Drinks - Stopped drinking milk all together. Out went my latte and in came black coffee. Out went any fruit drink. Oh, and I quit beer for 20 weeks as well. I had I think 1 bender (which I was ****ed super quick)

*Food timing*

Fasted from 8pm ~ 12noon

12 noon - Meal

3pm - Snack

6pm - Meal

8pm - Snack

*Supplements*

6am - Caffeine based pre-workout with no carbs

6am - Fish oils, Multivit

6am - 10g BCAA

8am - 10g BCAA following training

9am - 10g BCAA (I added 30g top a shaker and drank in 3 stages)

Its worth noting that I used the odd whey protein drink but usually found I had enough from food. Also that while I have a 2:1 Carb/Protein PWO now, I dropped for this and only had BCAA as it would have broke my fast.

*Results*

Weight from 15st 6lb to 12st 10lb

BF% from 26% ish to approx 15% (My estimates)

Waist size 36" to 33"

General clothing from a large to medium (something Ive not had since I was in my early 20s!)

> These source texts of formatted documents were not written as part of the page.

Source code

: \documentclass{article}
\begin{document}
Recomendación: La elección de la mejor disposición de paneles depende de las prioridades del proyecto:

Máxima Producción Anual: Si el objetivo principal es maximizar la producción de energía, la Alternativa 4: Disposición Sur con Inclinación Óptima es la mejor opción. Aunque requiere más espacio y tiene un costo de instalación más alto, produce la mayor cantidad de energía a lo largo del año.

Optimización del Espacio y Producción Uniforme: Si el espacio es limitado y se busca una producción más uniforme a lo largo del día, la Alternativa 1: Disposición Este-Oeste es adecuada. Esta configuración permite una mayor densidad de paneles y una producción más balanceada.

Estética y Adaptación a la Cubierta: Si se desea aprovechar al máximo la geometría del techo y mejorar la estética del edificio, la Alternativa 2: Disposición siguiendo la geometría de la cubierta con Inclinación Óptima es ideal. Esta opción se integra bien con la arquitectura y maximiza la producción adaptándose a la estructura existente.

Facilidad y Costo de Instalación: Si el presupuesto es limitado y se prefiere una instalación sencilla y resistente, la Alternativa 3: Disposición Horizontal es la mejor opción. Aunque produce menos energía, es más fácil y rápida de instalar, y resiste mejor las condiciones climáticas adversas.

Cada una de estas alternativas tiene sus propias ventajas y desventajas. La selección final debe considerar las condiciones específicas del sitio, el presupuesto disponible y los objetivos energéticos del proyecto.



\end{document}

Picture - https://fbcdn-sphotos-f-a.akamaihd.net/hphotos-ak-ash4/480753_511225042257188_1792824459_n.jpg

*Whats next?*

*
*

*
*So I'm 41. Best shape I've been in since I can remember and feel I have a good platform to train with now. Looking at a 5x5 routine lifting 3 days a week with 2 days cardio. Need to improve my flexibility like as thats pretty poor. Nutrition I am planning TDEE + 10% on days I lift and around TDEE on days I dont (note when I say TDEE I mean rested, so on days I do cardio I will be under my actual TDEE). I'm still keeping carbs down a bit but have relaxed my nutrition a bit. Just need to keep an eye. Lots of reading to do and plenty still to learn. Hence posting here again


----------



## cris (Apr 11, 2012)

fantastic effort,bet you are well chuffed:thumb:


----------



## dannw (Apr 7, 2010)

well done mate look great, how long did the transformation take?


----------



## mrssalvatore (Apr 13, 2013)

that is a loooong post


----------



## rolled1 (Mar 9, 2013)

Great result in that final pic.


----------



## B4PJS (Mar 28, 2013)

Need to cheer up for the after pic mate 

Good progress though, well done


----------



## BritishAssassin (Nov 26, 2007)

Wow!

You're lower than 15% aren't you?


----------



## Chunkee (Sep 1, 2012)

Can you stop your avi from moving mate coz i'm having a terrible time trying to read this


----------



## JawD (Sep 15, 2004)

dannw said:


> well done mate look great, how long did the transformation take?


That was 20 weeks.


----------



## JawD (Sep 15, 2004)

B4PJS said:


> Need to cheer up for the after pic mate
> 
> Good progress though, well done


I'm a miserbale ****er


----------



## JawD (Sep 15, 2004)

BritishAssassin said:


> Wow!
> 
> You're lower than 15% aren't you?


Well, I could be 13% but I'm not certain. Its around there anyway.


----------



## B4PJS (Mar 28, 2013)

JawD said:


> I'm a miserbale ****er


But you should be happy due to your progress!


----------



## JawD (Sep 15, 2004)

Chunkee said:


> Can you stop your avi from moving mate coz i'm having a terrible time trying to read this


Hypnotic isnt it!


----------



## Mark2021 (Apr 13, 2012)

Holy **** awesome progress!!


----------



## bigbob33 (Jan 19, 2009)

Splendid work mate!


----------



## Chunkee (Sep 1, 2012)

JawD said:


> Hypnotic isnt it!


Yea, took me half an hour to read your post :thumb:

Great work that mate, i'll be following a similar pattern in a few months, hope i can get close to this.

Well done.


----------



## onthebuild (Sep 3, 2011)

Hope you don't mind but I'm going to embed that photo, in case people skip over it, fantastic progress!!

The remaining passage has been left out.